The OHRC has operated under both models in its 60-year history as Canada’s oldest human rights commission. In 2008, Ontario’s human rights system underwent significant change from commission investigation to direct tribunal access for individual complaints. The OHRC’s public interest mandate, however, remained in place. In its experience, human rights commissions can play a unique and critical role to help address anti-Black racism and other forms of systemic discrimination under either model, if given independent and a clear mandate, broad functions and powers, and adequate human and financial resources to promote and enforce compliance with human rights laws. In fact, Canada adopted this view when it signed the United Nations ‘Paris’ Principles Relating to the Status of National Human Rights Institutions. The Paris Principles set out minimum standards for credible and effective operation of human rights commissions and other human rights institutions contemplated under either model.

Before the change in Ontario’s system, the OHRC’s stated functions include power to investigate individual complaints and authority to address ant-Black racism and other forms of systemic discrimination. Examples of its systemic work at that time included the OHRC’s ground-breaking public inquiry and 2003 report, Paying the price: The human cost of racial profiling into racial profiling. That report led to the release of the OHRC’s 2005 Policy on racism and racial discrimination. The OHRC subsequently used its powers to reach settlements in the investigation of systemic complaints against the Ontario Ministry of Education and the Toronto District School Board on the disproportional negative impact of safe school legislation on racialized students and students with disabilities. Also, the Commission began to examine the intersectional impacts of racism in other public consultations and policy work on discrimination in rental housing, family status, and competing human rights.

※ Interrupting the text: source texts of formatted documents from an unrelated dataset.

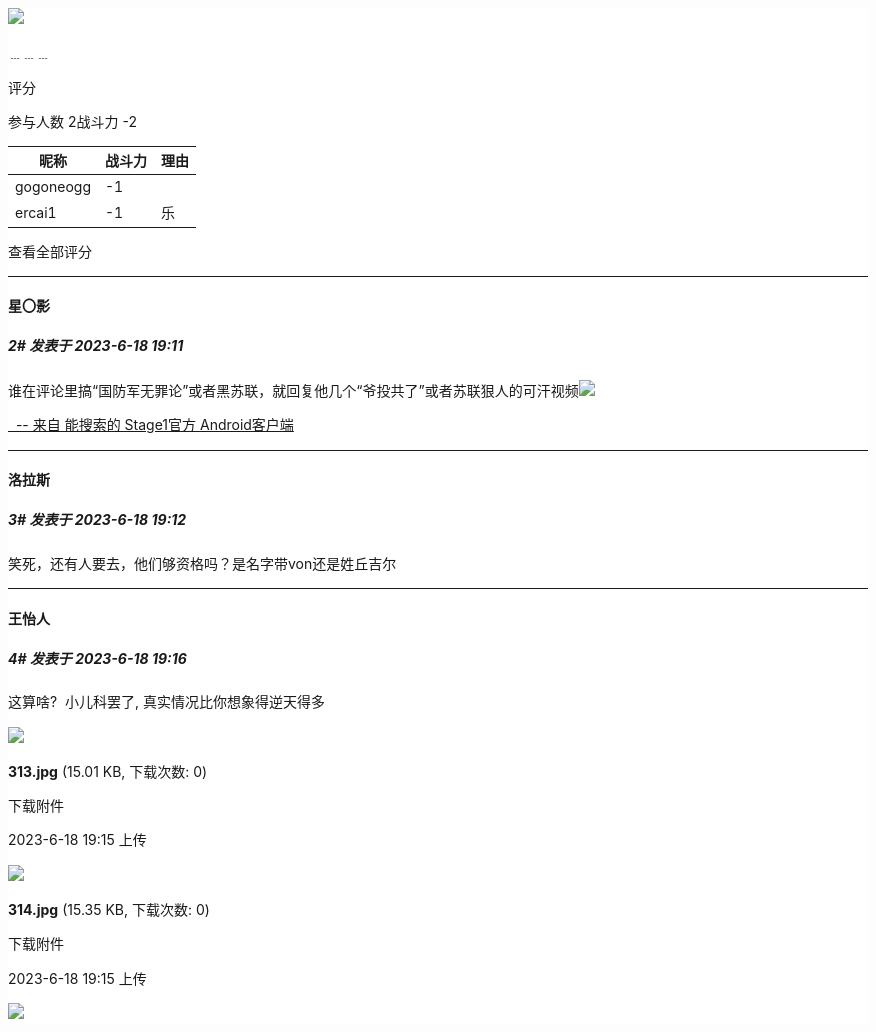 <img src="https://img.saraba1st.com/forum/202306/18/190848sapzw9tav9jewzxz.jpg" referrerpolicy="no-referrer">

﹍﹍﹍

评分

 参与人数 2战斗力 -2

|昵称|战斗力|理由|
|----|---|---|
| gogoneogg|-1||
| ercai1|-1|乐|

查看全部评分

*****

####  星〇影  
##### 2#       发表于 2023-6-18 19:11

谁在评论里搞“国防军无罪论”或者黑苏联，就回复他几个“爷投共了”或者苏联狠人的可汗视频<img src="https://static.saraba1st.com/image/smiley/face2017/053.png" referrerpolicy="no-referrer">

[  -- 来自 能搜索的 Stage1官方 Android客户端](https://www.coolapk.com/apk/140634)

*****

####  洛拉斯  
##### 3#       发表于 2023-6-18 19:12

笑死，还有人要去，他们够资格吗？是名字带von还是姓丘吉尔

*****

####  王怡人  
##### 4#       发表于 2023-6-18 19:16

这算啥?  小儿科罢了, 真实情况比你想象得逆天得多

<img src="https://img.saraba1st.com/forum/202306/18/191522knmsu3t1ns9s9ejj.jpg" referrerpolicy="no-referrer">

<strong>313.jpg</strong> (15.01 KB, 下载次数: 0)

下载附件

2023-6-18 19:15 上传

<img src="https://img.saraba1st.com/forum/202306/18/191525w998xdzcdwqe0d8t.jpg" referrerpolicy="no-referrer">

<strong>314.jpg</strong> (15.35 KB, 下载次数: 0)

下载附件

2023-6-18 19:15 上传

<img src="https://img.saraba1st.com/forum/202306/18/191527b8o2jfl82egoz1z6.jpg" referrerpolicy="no-referrer">
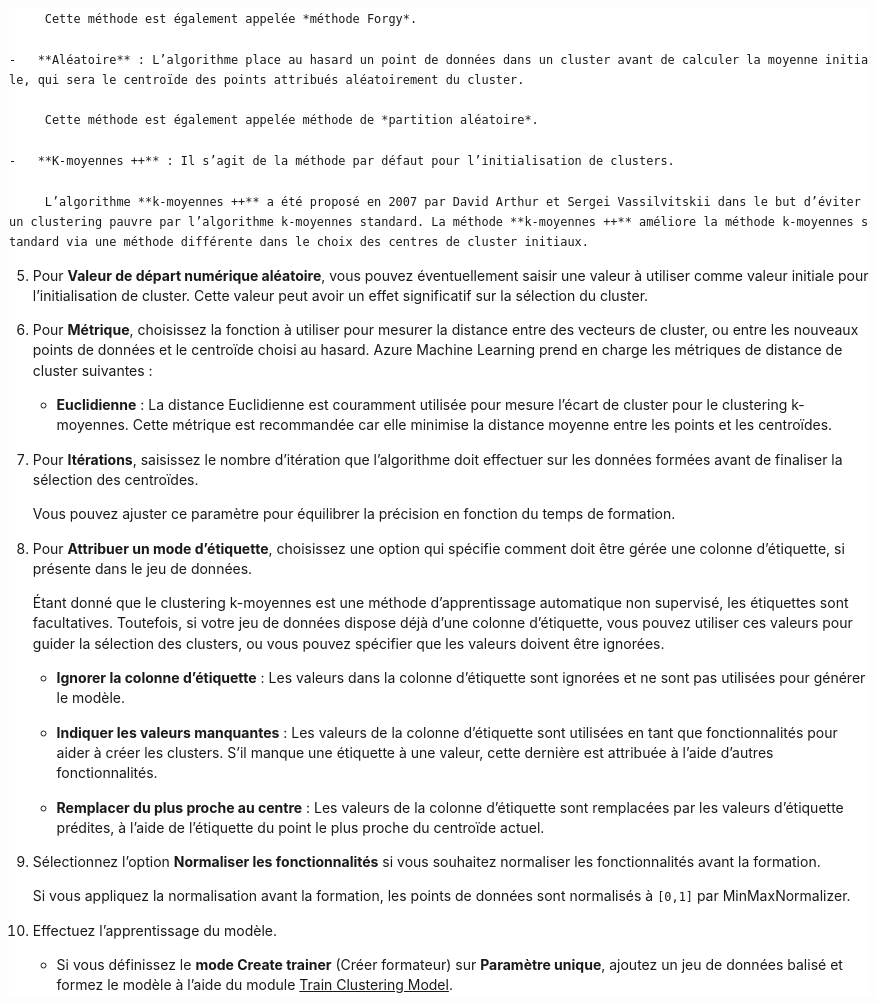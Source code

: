          Cette méthode est également appelée *méthode Forgy*.  
  
    -   **Aléatoire** : L’algorithme place au hasard un point de données dans un cluster avant de calculer la moyenne initiale, qui sera le centroïde des points attribués aléatoirement du cluster. 

         Cette méthode est également appelée méthode de *partition aléatoire*.  
  
    -   **K-moyennes ++** : Il s’agit de la méthode par défaut pour l’initialisation de clusters.  
  
         L’algorithme **k-moyennes ++** a été proposé en 2007 par David Arthur et Sergei Vassilvitskii dans le but d’éviter un clustering pauvre par l’algorithme k-moyennes standard. La méthode **k-moyennes ++** améliore la méthode k-moyennes standard via une méthode différente dans le choix des centres de cluster initiaux.  
  
    
5.  Pour **Valeur de départ numérique aléatoire**, vous pouvez éventuellement saisir une valeur à utiliser comme valeur initiale pour l’initialisation de cluster. Cette valeur peut avoir un effet significatif sur la sélection du cluster.  
  
6.  Pour **Métrique**, choisissez la fonction à utiliser pour mesurer la distance entre des vecteurs de cluster, ou entre les nouveaux points de données et le centroïde choisi au hasard. Azure Machine Learning prend en charge les métriques de distance de cluster suivantes :  
  
    -   **Euclidienne** : La distance Euclidienne est couramment utilisée pour mesure l’écart de cluster pour le clustering k-moyennes. Cette métrique est recommandée car elle minimise la distance moyenne entre les points et les centroïdes.
  
7.  Pour **Itérations**, saisissez le nombre d’itération que l’algorithme doit effectuer sur les données formées avant de finaliser la sélection des centroïdes.  
  
     Vous pouvez ajuster ce paramètre pour équilibrer la précision en fonction du temps de formation.  
  
8.  Pour **Attribuer un mode d’étiquette**, choisissez une option qui spécifie comment doit être gérée une colonne d’étiquette, si présente dans le jeu de données.  
  
     Étant donné que le clustering k-moyennes est une méthode d’apprentissage automatique non supervisé, les étiquettes sont facultatives. Toutefois, si votre jeu de données dispose déjà d’une colonne d’étiquette, vous pouvez utiliser ces valeurs pour guider la sélection des clusters, ou vous pouvez spécifier que les valeurs doivent être ignorées.  
  
    -   **Ignorer la colonne d’étiquette** : Les valeurs dans la colonne d’étiquette sont ignorées et ne sont pas utilisées pour générer le modèle.
  
    -   **Indiquer les valeurs manquantes** : Les valeurs de la colonne d’étiquette sont utilisées en tant que fonctionnalités pour aider à créer les clusters. S’il manque une étiquette à une valeur, cette dernière est attribuée à l’aide d’autres fonctionnalités.  
  
    -   **Remplacer du plus proche au centre** : Les valeurs de la colonne d’étiquette sont remplacées par les valeurs d’étiquette prédites, à l’aide de l’étiquette du point le plus proche du centroïde actuel.  

8.  Sélectionnez l’option **Normaliser les fonctionnalités** si vous souhaitez normaliser les fonctionnalités avant la formation.
  
     Si vous appliquez la normalisation avant la formation, les points de données sont normalisés à `[0,1]` par MinMaxNormalizer.

10. Effectuez l’apprentissage du modèle.  
  
    -   Si vous définissez le **mode Create trainer** (Créer formateur) sur **Paramètre unique**, ajoutez un jeu de données balisé et formez le modèle à l’aide du module [Train Clustering Model](train-clustering-model.md).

After Ontario’s change to direct access in 2008, the OHRC retained its broad functions and powers and continued addressing anti-Black racism and other forms of systemic and intersectional discrimination in various areas including its work on ’Canadian’ experience barriers faced by foreign trained professionals and other workers, mental health and addiction disabilities, and segregation in correctional service institutions.

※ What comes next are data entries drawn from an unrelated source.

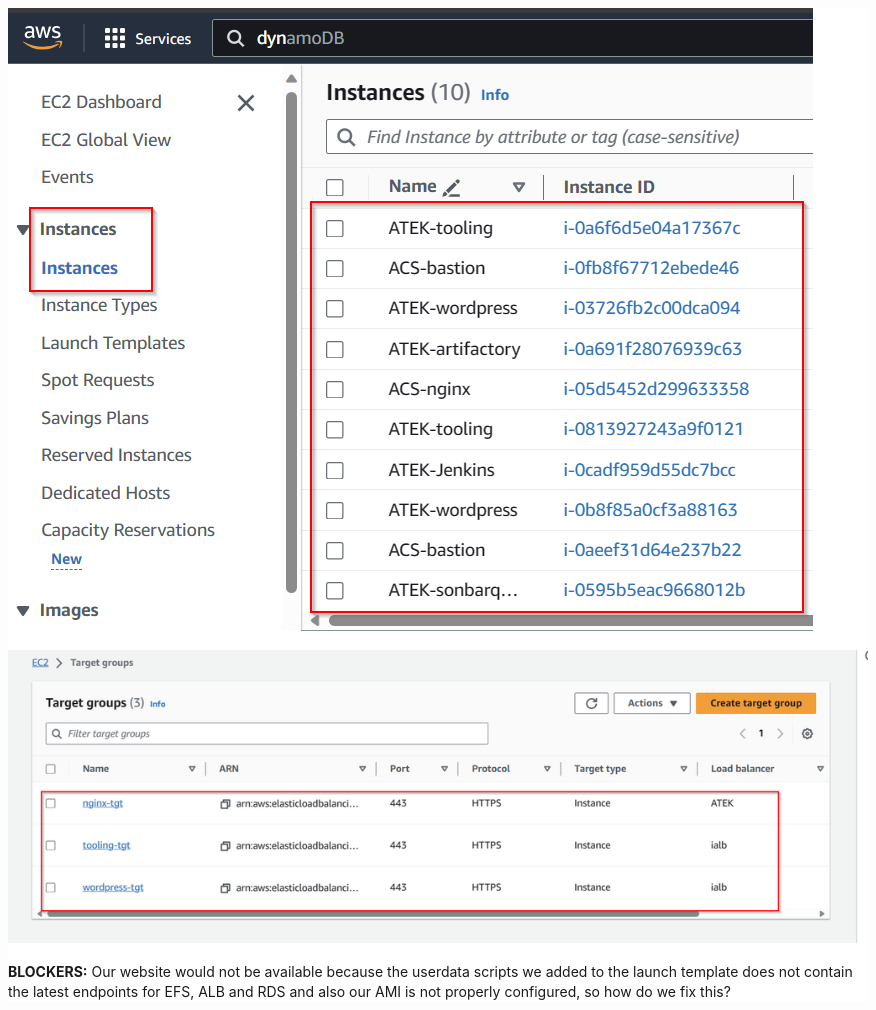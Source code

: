 ![Alt text](images/1.instances.png)

![Alt text](images/1.target-group.png)

**BLOCKERS:** Our website would not be available because the userdata scripts we added to the launch template does not contain the latest endpoints for EFS, ALB and RDS and also our AMI is not properly configured, so how do we fix this?
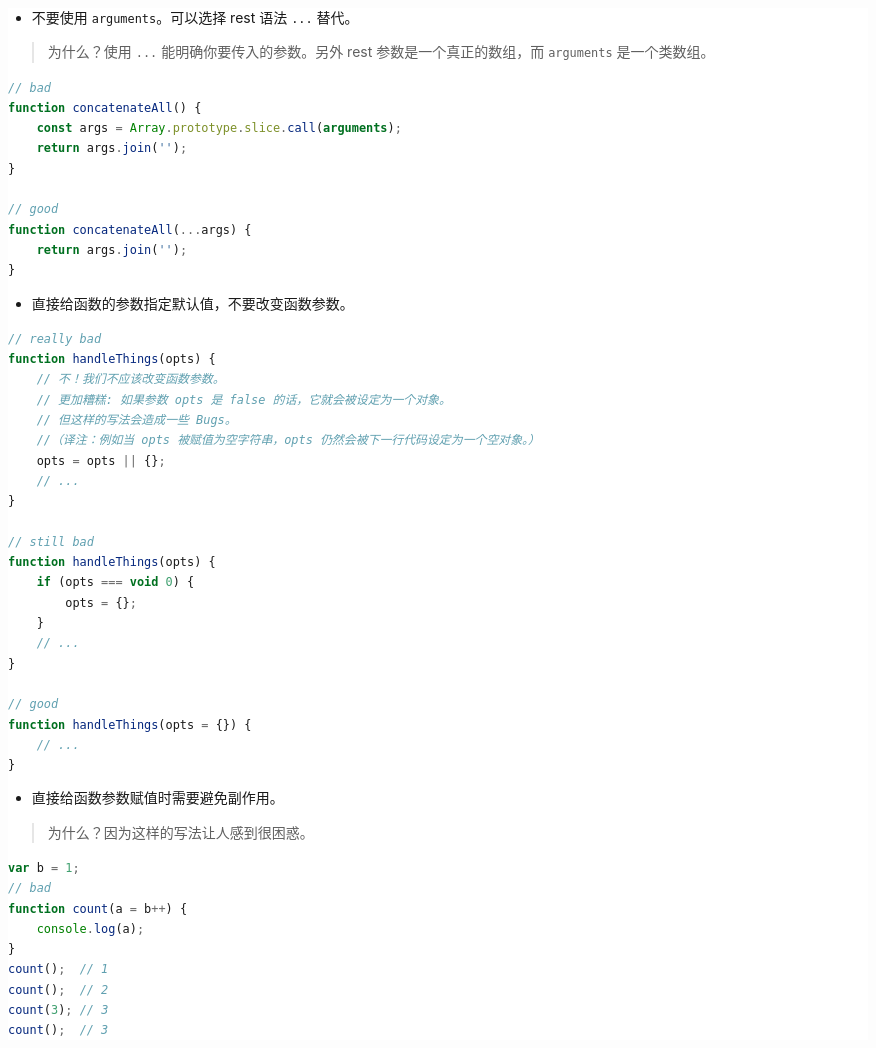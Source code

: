 - 不要使用 `arguments`。可以选择 rest 语法 `...` 替代。

> 为什么？使用 `...` 能明确你要传入的参数。另外 rest 参数是一个真正的数组，而 `arguments` 是一个类数组。

```javascript
// bad
function concatenateAll() {
    const args = Array.prototype.slice.call(arguments);
    return args.join('');
}

// good
function concatenateAll(...args) {
    return args.join('');
}
```

- 直接给函数的参数指定默认值，不要改变函数参数。

```javascript
// really bad
function handleThings(opts) {
    // 不！我们不应该改变函数参数。
    // 更加糟糕: 如果参数 opts 是 false 的话，它就会被设定为一个对象。
    // 但这样的写法会造成一些 Bugs。
    //（译注：例如当 opts 被赋值为空字符串，opts 仍然会被下一行代码设定为一个空对象。）
    opts = opts || {};
    // ...
}

// still bad
function handleThings(opts) {
    if (opts === void 0) {
        opts = {};
    }
    // ...
}

// good
function handleThings(opts = {}) {
    // ...
}
```

- 直接给函数参数赋值时需要避免副作用。

> 为什么？因为这样的写法让人感到很困惑。

```javascript
var b = 1;
// bad
function count(a = b++) {
    console.log(a);
}
count();  // 1
count();  // 2
count(3); // 3
count();  // 3
```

More recent examples of the OHRC using its functions to undertake research and public consultation, make recommendations and develop policies on application of Ontario’s Human Rights Code (Code) to address anti-Black racism and other forms of racial discrimination include:

The OHRC has exercised its public inquiry powers under the Code to address issues of racism related to child welfare and policing, respectively:

  • Interrupted childhoods report following the OHRC’s inquiry into the over-representation of Indigenous and Black Children in Ontario child welfare (2016)
  • A Collective Impact (2018) and A Disparate Impact (2020): OHRC interim reports on its public inquiry into anti-Black racism by the Toronto Police Service.

The OHRC has also used its mandate to intervene in several cases where anti-Black racial discrimination was at issue before the Human Rights Tribunal of Ontario and various levels of court, including:

Litigation can sometimes lead to positive settlements. For example, in 2012, the OHRC settled a case involving the Ottawa Police Services Board (OPSB). As part of the settlement, the OPS officers would collect race-based data on traffic stops for two years beginning in 2013.

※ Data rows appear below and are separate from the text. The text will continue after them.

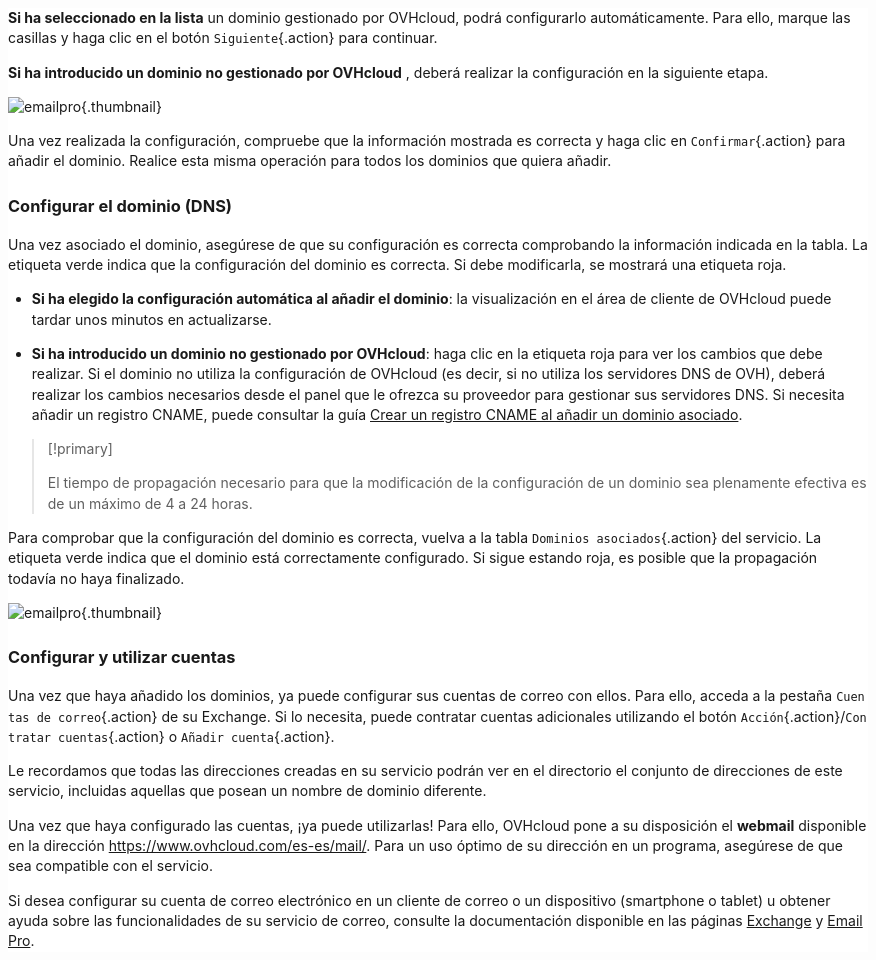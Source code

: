 **Si ha seleccionado en la lista** un dominio gestionado por OVHcloud, podrá configurarlo automáticamente. Para ello, marque las casillas y haga clic en el botón `Siguiente`{.action} para continuar.

**Si ha introducido un dominio no gestionado por OVHcloud** , deberá realizar la configuración en la siguiente etapa.

![emailpro](images/add_domain_exchange_step4.png){.thumbnail}

Una vez realizada la configuración, compruebe que la información mostrada es correcta y haga clic en `Confirmar`{.action} para añadir el dominio. Realice esta misma operación para todos los dominios que quiera añadir.

### Configurar el dominio (DNS)

Una vez asociado el dominio, asegúrese de que su configuración es correcta comprobando la información indicada en la tabla. La etiqueta verde indica que la configuración del dominio es correcta. Si debe modificarla, se mostrará una etiqueta roja.

- **Si ha elegido la configuración automática al añadir el dominio**: la visualización en el área de cliente de OVHcloud puede tardar unos minutos en actualizarse.

- **Si ha introducido un dominio no gestionado por OVHcloud**: haga clic en la etiqueta roja para ver los cambios que debe realizar. Si el dominio no utiliza la configuración de OVHcloud (es decir, si no utiliza los servidores DNS de OVH), deberá realizar los cambios necesarios desde el panel que le ofrezca su proveedor para gestionar sus servidores DNS. Si necesita añadir un registro CNAME, puede consultar la guía [Crear un registro CNAME al añadir un dominio asociado](/pages/web_cloud/email_and_collaborative_solutions/microsoft_exchange/exchange_dns_cname).

> [!primary]
>
> El tiempo de propagación necesario para que la modificación de la configuración de un dominio sea plenamente efectiva es de un máximo de 4 a 24 horas.
>

Para comprobar que la configuración del dominio es correcta, vuelva a la tabla `Dominios asociados`{.action} del servicio. La etiqueta verde indica que el dominio está correctamente configurado. Si sigue estando roja, es posible que la propagación todavía no haya finalizado.

![emailpro](images/add_domain_exchange_step5.png){.thumbnail}

### Configurar y utilizar cuentas

Una vez que haya añadido los dominios, ya puede configurar sus cuentas de correo con ellos. Para ello, acceda a la pestaña `Cuentas de correo`{.action} de su Exchange. Si lo necesita, puede contratar cuentas adicionales utilizando el botón `Acción`{.action}/`Contratar cuentas`{.action} o `Añadir cuenta`{.action}.

Le recordamos que todas las direcciones creadas en su servicio podrán ver en el directorio el conjunto de direcciones de este servicio, incluidas aquellas que posean un nombre de dominio diferente.

Una vez que haya configurado las cuentas, ¡ya puede utilizarlas! Para ello, OVHcloud pone a su disposición el **webmail** disponible en la dirección <https://www.ovhcloud.com/es-es/mail/>. Para un uso óptimo de su dirección en un programa, asegúrese de que sea compatible con el servicio. 

Si desea configurar su cuenta de correo electrónico en un cliente de correo o un dispositivo (smartphone o tablet) u obtener ayuda sobre las funcionalidades de su servicio de correo, consulte la documentación disponible en las páginas [Exchange](/products/web-cloud-email-collaborative-solutions-microsoft-exchange) y [Email Pro](/products/web-cloud-email-collaborative-solutions-email-pro).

Compliance with human rights legislation should be sought through collaboration as well. For example, the OHRC is engaging with Black communities and institutional duty holders to address anti-Black racism through its Human Rights Project with Peel Regional Police and the Peel Police Services Board. The OHRC is also working to develop an Action Plan to tackle anti-Black racism in Ontario’s publicly funded education system, and recently hosted the first phase of this initiative, a roundtable discussion with students and duty-holders within the education sector.

Human rights commissions should work collaboratively to address systemic racism through public education. For example, the OHRC’s popular e-learning module, Call it Out: Racism, racial discrimination and human rights, is being adapted for use by the Government of Canada School of Public Service to help train federal civil servants.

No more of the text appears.